## Information supplied

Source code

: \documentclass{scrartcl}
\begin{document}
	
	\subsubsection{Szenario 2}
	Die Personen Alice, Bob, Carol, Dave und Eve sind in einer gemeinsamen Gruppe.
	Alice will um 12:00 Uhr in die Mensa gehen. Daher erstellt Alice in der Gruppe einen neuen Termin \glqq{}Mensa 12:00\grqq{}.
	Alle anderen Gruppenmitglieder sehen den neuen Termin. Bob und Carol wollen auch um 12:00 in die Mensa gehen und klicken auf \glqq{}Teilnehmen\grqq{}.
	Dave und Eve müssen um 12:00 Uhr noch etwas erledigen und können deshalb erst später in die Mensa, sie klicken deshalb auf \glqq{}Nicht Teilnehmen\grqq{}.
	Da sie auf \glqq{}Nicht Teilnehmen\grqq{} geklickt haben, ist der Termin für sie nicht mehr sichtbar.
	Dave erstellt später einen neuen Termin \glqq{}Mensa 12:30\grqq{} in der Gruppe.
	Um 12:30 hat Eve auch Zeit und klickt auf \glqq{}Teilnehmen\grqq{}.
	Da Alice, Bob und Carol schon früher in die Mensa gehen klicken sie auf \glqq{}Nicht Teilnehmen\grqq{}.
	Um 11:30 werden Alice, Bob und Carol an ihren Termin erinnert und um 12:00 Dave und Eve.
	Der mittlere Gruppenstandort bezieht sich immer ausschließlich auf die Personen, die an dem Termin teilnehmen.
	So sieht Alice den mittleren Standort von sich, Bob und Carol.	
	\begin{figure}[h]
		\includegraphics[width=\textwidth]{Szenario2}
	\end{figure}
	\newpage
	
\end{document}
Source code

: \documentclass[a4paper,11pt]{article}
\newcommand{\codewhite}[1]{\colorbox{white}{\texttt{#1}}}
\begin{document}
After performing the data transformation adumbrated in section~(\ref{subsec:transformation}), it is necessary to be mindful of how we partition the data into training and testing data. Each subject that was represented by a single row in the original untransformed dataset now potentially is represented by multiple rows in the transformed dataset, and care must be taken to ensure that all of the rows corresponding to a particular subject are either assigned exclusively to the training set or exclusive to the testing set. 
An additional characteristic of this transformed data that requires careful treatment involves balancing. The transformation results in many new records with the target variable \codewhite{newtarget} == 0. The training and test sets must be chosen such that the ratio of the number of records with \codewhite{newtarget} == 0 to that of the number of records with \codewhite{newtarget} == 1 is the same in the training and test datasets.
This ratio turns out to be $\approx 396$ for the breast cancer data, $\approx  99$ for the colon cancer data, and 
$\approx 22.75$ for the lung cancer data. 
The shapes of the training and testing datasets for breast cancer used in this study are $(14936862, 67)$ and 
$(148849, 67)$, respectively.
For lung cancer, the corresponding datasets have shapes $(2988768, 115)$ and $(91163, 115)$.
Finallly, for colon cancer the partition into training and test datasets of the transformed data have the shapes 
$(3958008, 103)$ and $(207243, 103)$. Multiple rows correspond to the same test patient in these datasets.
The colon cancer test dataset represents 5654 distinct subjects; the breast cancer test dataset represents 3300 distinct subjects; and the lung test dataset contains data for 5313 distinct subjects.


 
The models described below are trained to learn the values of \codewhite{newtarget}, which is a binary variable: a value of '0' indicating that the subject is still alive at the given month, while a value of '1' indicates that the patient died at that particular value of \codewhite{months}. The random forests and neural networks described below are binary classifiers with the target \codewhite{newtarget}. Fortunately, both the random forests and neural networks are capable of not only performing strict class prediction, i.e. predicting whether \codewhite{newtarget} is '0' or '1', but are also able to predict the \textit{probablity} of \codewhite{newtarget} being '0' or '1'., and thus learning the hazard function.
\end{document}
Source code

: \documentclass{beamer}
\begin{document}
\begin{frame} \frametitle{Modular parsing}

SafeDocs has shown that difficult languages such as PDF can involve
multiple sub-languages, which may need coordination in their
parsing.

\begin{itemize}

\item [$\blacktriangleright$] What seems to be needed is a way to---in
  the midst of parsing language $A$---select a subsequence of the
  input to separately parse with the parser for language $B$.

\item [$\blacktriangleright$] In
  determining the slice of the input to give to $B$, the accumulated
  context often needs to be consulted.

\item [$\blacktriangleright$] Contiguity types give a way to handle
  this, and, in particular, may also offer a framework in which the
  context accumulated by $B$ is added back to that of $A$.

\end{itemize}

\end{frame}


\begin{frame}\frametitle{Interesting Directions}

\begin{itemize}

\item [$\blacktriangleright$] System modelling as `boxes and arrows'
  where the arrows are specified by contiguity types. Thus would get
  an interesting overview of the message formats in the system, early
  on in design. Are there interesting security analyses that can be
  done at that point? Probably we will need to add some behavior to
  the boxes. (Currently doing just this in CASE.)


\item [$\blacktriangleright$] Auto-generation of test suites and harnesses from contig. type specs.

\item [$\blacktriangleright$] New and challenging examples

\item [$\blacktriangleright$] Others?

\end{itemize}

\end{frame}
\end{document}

## Exercise prompt
What's needed is every entry, returned word for word.

## Response to this exercise
Source code

: \documentclass{scrartcl}
\begin{document}
	
	\subsubsection{Szenario 2}
	Die Personen Alice, Bob, Carol, Dave und Eve sind in einer gemeinsamen Gruppe.
	Alice will um 12:00 Uhr in die Mensa gehen. Daher erstellt Alice in der Gruppe einen neuen Termin \glqq{}Mensa 12:00\grqq{}.
	Alle anderen Gruppenmitglieder sehen den neuen Termin. Bob und Carol wollen auch um 12:00 in die Mensa gehen und klicken auf \glqq{}Teilnehmen\grqq{}.
	Dave und Eve müssen um 12:00 Uhr noch etwas erledigen und können deshalb erst später in die Mensa, sie klicken deshalb auf \glqq{}Nicht Teilnehmen\grqq{}.
	Da sie auf \glqq{}Nicht Teilnehmen\grqq{} geklickt haben, ist der Termin für sie nicht mehr sichtbar.
	Dave erstellt später einen neuen Termin \glqq{}Mensa 12:30\grqq{} in der Gruppe.
	Um 12:30 hat Eve auch Zeit und klickt auf \glqq{}Teilnehmen\grqq{}.
	Da Alice, Bob und Carol schon früher in die Mensa gehen klicken sie auf \glqq{}Nicht Teilnehmen\grqq{}.
	Um 11:30 werden Alice, Bob und Carol an ihren Termin erinnert und um 12:00 Dave und Eve.
	Der mittlere Gruppenstandort bezieht sich immer ausschließlich auf die Personen, die an dem Termin teilnehmen.
	So sieht Alice den mittleren Standort von sich, Bob und Carol.	
	\begin{figure}[h]
		\includegraphics[width=\textwidth]{Szenario2}
	\end{figure}
	\newpage
	
\end{document}
Source code

: \documentclass[a4paper,11pt]{article}
\newcommand{\codewhite}[1]{\colorbox{white}{\texttt{#1}}}
\begin{document}
After performing the data transformation adumbrated in section~(\ref{subsec:transformation}), it is necessary to be mindful of how we partition the data into training and testing data. Each subject that was represented by a single row in the original untransformed dataset now potentially is represented by multiple rows in the transformed dataset, and care must be taken to ensure that all of the rows corresponding to a particular subject are either assigned exclusively to the training set or exclusive to the testing set. 
An additional characteristic of this transformed data that requires careful treatment involves balancing. The transformation results in many new records with the target variable \codewhite{newtarget} == 0. The training and test sets must be chosen such that the ratio of the number of records with \codewhite{newtarget} == 0 to that of the number of records with \codewhite{newtarget} == 1 is the same in the training and test datasets.
This ratio turns out to be $\approx 396$ for the breast cancer data, $\approx  99$ for the colon cancer data, and 
$\approx 22.75$ for the lung cancer data. 
The shapes of the training and testing datasets for breast cancer used in this study are $(14936862, 67)$ and 
$(148849, 67)$, respectively.
For lung cancer, the corresponding datasets have shapes $(2988768, 115)$ and $(91163, 115)$.
Finallly, for colon cancer the partition into training and test datasets of the transformed data have the shapes 
$(3958008, 103)$ and $(207243, 103)$. Multiple rows correspond to the same test patient in these datasets.
The colon cancer test dataset represents 5654 distinct subjects; the breast cancer test dataset represents 3300 distinct subjects; and the lung test dataset contains data for 5313 distinct subjects.


 
The models described below are trained to learn the values of \codewhite{newtarget}, which is a binary variable: a value of '0' indicating that the subject is still alive at the given month, while a value of '1' indicates that the patient died at that particular value of \codewhite{months}. The random forests and neural networks described below are binary classifiers with the target \codewhite{newtarget}. Fortunately, both the random forests and neural networks are capable of not only performing strict class prediction, i.e. predicting whether \codewhite{newtarget} is '0' or '1', but are also able to predict the \textit{probablity} of \codewhite{newtarget} being '0' or '1'., and thus learning the hazard function.
\end{document}
Source code

: \documentclass{beamer}
\begin{document}
\begin{frame} \frametitle{Modular parsing}

SafeDocs has shown that difficult languages such as PDF can involve
multiple sub-languages, which may need coordination in their
parsing.

\begin{itemize}

\item [$\blacktriangleright$] What seems to be needed is a way to---in
  the midst of parsing language $A$---select a subsequence of the
  input to separately parse with the parser for language $B$.

\item [$\blacktriangleright$] In
  determining the slice of the input to give to $B$, the accumulated
  context often needs to be consulted.

\item [$\blacktriangleright$] Contiguity types give a way to handle
  this, and, in particular, may also offer a framework in which the
  context accumulated by $B$ is added back to that of $A$.

\end{itemize}

\end{frame}


\begin{frame}\frametitle{Interesting Directions}

\begin{itemize}

\item [$\blacktriangleright$] System modelling as `boxes and arrows'
  where the arrows are specified by contiguity types. Thus would get
  an interesting overview of the message formats in the system, early
  on in design. Are there interesting security analyses that can be
  done at that point? Probably we will need to add some behavior to
  the boxes. (Currently doing just this in CASE.)


\item [$\blacktriangleright$] Auto-generation of test suites and harnesses from contig. type specs.

\item [$\blacktriangleright$] New and challenging examples

\item [$\blacktriangleright$] Others?

\end{itemize}

\end{frame}
\end{document}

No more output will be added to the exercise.